Le Timon d’Ambroise Bachot obéit à cette même logique. Né vers 1540, Ambroise Bachot est d’une famille de peintres, graveurs et imprimeurs, auprès de laquelle il apprend sans doute le dessin. En 1571, il est au service du célèbre ingénieur Agostino Ramelli, et dessine pour lui. C’est ainsi que du dessin, il embrasse une carrière dans le génie militaire. Devenu capitaine, il publie le Timon en 1587, dans lequel il explique ouvertement être à la recherche d’un protecteur. Le livre est étonnant à plus d’un titre. Entièrement gravé sur cuivre, aucune partie n’est imprimée en caractères mobiles.

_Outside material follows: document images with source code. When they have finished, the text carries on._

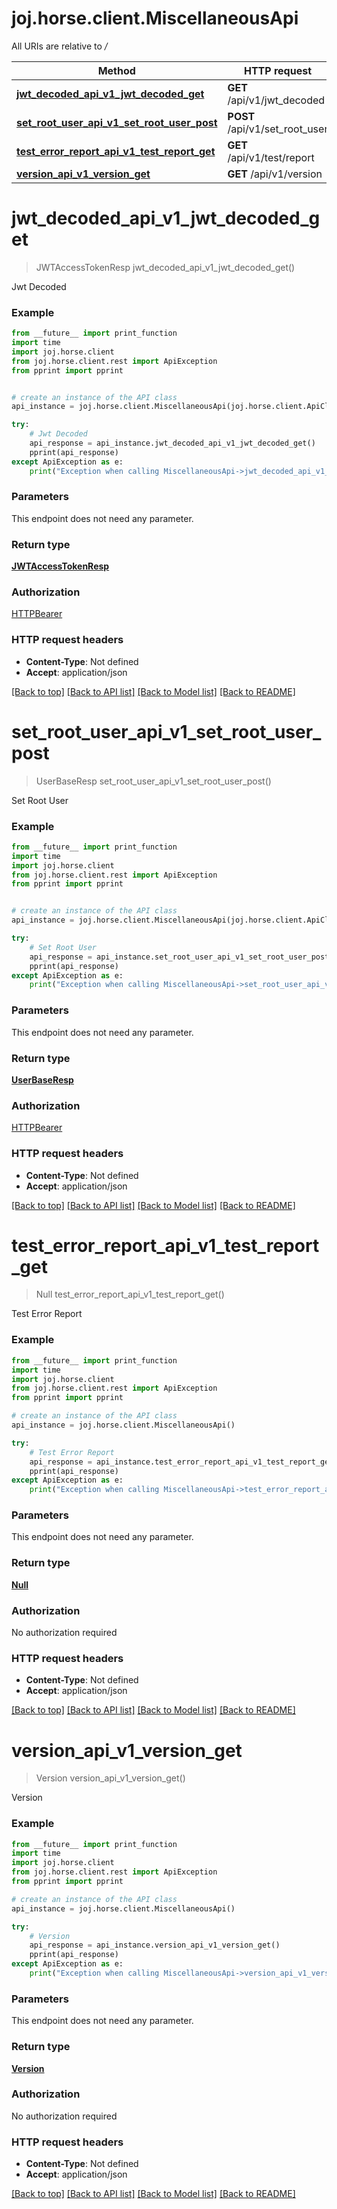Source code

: # joj.horse.client.MiscellaneousApi

All URIs are relative to */*

Method | HTTP request | Description
------------- | ------------- | -------------
[**jwt_decoded_api_v1_jwt_decoded_get**](MiscellaneousApi.md#jwt_decoded_api_v1_jwt_decoded_get) | **GET** /api/v1/jwt_decoded | Jwt Decoded
[**set_root_user_api_v1_set_root_user_post**](MiscellaneousApi.md#set_root_user_api_v1_set_root_user_post) | **POST** /api/v1/set_root_user | Set Root User
[**test_error_report_api_v1_test_report_get**](MiscellaneousApi.md#test_error_report_api_v1_test_report_get) | **GET** /api/v1/test/report | Test Error Report
[**version_api_v1_version_get**](MiscellaneousApi.md#version_api_v1_version_get) | **GET** /api/v1/version | Version

# **jwt_decoded_api_v1_jwt_decoded_get**
> JWTAccessTokenResp jwt_decoded_api_v1_jwt_decoded_get()

Jwt Decoded

### Example
```python
from __future__ import print_function
import time
import joj.horse.client
from joj.horse.client.rest import ApiException
from pprint import pprint


# create an instance of the API class
api_instance = joj.horse.client.MiscellaneousApi(joj.horse.client.ApiClient(configuration))

try:
    # Jwt Decoded
    api_response = api_instance.jwt_decoded_api_v1_jwt_decoded_get()
    pprint(api_response)
except ApiException as e:
    print("Exception when calling MiscellaneousApi->jwt_decoded_api_v1_jwt_decoded_get: %s\n" % e)
```

### Parameters
This endpoint does not need any parameter.

### Return type

[**JWTAccessTokenResp**](JWTAccessTokenResp.md)

### Authorization

[HTTPBearer](../README.md#HTTPBearer)

### HTTP request headers

 - **Content-Type**: Not defined
 - **Accept**: application/json

[[Back to top]](#) [[Back to API list]](../README.md#documentation-for-api-endpoints) [[Back to Model list]](../README.md#documentation-for-models) [[Back to README]](../README.md)

# **set_root_user_api_v1_set_root_user_post**
> UserBaseResp set_root_user_api_v1_set_root_user_post()

Set Root User

### Example
```python
from __future__ import print_function
import time
import joj.horse.client
from joj.horse.client.rest import ApiException
from pprint import pprint


# create an instance of the API class
api_instance = joj.horse.client.MiscellaneousApi(joj.horse.client.ApiClient(configuration))

try:
    # Set Root User
    api_response = api_instance.set_root_user_api_v1_set_root_user_post()
    pprint(api_response)
except ApiException as e:
    print("Exception when calling MiscellaneousApi->set_root_user_api_v1_set_root_user_post: %s\n" % e)
```

### Parameters
This endpoint does not need any parameter.

### Return type

[**UserBaseResp**](UserBaseResp.md)

### Authorization

[HTTPBearer](../README.md#HTTPBearer)

### HTTP request headers

 - **Content-Type**: Not defined
 - **Accept**: application/json

[[Back to top]](#) [[Back to API list]](../README.md#documentation-for-api-endpoints) [[Back to Model list]](../README.md#documentation-for-models) [[Back to README]](../README.md)

# **test_error_report_api_v1_test_report_get**
> Null test_error_report_api_v1_test_report_get()

Test Error Report

### Example
```python
from __future__ import print_function
import time
import joj.horse.client
from joj.horse.client.rest import ApiException
from pprint import pprint

# create an instance of the API class
api_instance = joj.horse.client.MiscellaneousApi()

try:
    # Test Error Report
    api_response = api_instance.test_error_report_api_v1_test_report_get()
    pprint(api_response)
except ApiException as e:
    print("Exception when calling MiscellaneousApi->test_error_report_api_v1_test_report_get: %s\n" % e)
```

### Parameters
This endpoint does not need any parameter.

### Return type

[**Null**](Null.md)

### Authorization

No authorization required

### HTTP request headers

 - **Content-Type**: Not defined
 - **Accept**: application/json

[[Back to top]](#) [[Back to API list]](../README.md#documentation-for-api-endpoints) [[Back to Model list]](../README.md#documentation-for-models) [[Back to README]](../README.md)

# **version_api_v1_version_get**
> Version version_api_v1_version_get()

Version

### Example
```python
from __future__ import print_function
import time
import joj.horse.client
from joj.horse.client.rest import ApiException
from pprint import pprint

# create an instance of the API class
api_instance = joj.horse.client.MiscellaneousApi()

try:
    # Version
    api_response = api_instance.version_api_v1_version_get()
    pprint(api_response)
except ApiException as e:
    print("Exception when calling MiscellaneousApi->version_api_v1_version_get: %s\n" % e)
```

### Parameters
This endpoint does not need any parameter.

### Return type

[**Version**](Version.md)

### Authorization

No authorization required

### HTTP request headers

 - **Content-Type**: Not defined
 - **Accept**: application/json

[[Back to top]](#) [[Back to API list]](../README.md#documentation-for-api-endpoints) [[Back to Model list]](../README.md#documentation-for-models) [[Back to README]](../README.md)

Cela s’explique sans doute par une volonté d’autoédition, son frère Laurent, graveur qui vit avec lui à la maison de la croix-blanche rue de Seine, n’ayant sans doute qu’une presse à taille-douce et pas d’imprimerie à caractères mobiles52

.

Il est par ailleurs difficile de faire de cette œuvre un simple livre d’inventions. En effet, le livre est avant tout un traité de fortification53, comprenant des indications de dessin géométrique, d’arpentage et une vision du projet de défense fondée sur l’observation et l’occasion54

. Seules quelques inventions (19 en comptant les inventions militaires et l’instrument « la barque ») sont placées en fin d’ouvrage. Cependant, l’insistance de l’auteur sur la paternité de ses inventions, la syntaxe des très courtes légendes et surtout sa dédicace à Louis de Nogaret, conseiller du roi et grand chef militaire, qui reprend les même arguments des autres livres d’inventions permettent de le faire entrer dans cette tradition. L’objectif est toujours d’avancer dans sa carrière (vraisemblablement, son maître Ramelli venait de prendre sa retraite), promettant là encore une augmentation de son œuvre : « Jay esté conseillé par mon bon Génie de chercher a ce petit coup d’essay, avantcoureur d’autre chef d’œuvre ». En attendant, les explications étant plus que sommaires, l’auteur, malin, invite tout lecteur intéressé à venir quérir de nouvelles informations directement chez lui, où il pourra mettre en valeur tout son savoir.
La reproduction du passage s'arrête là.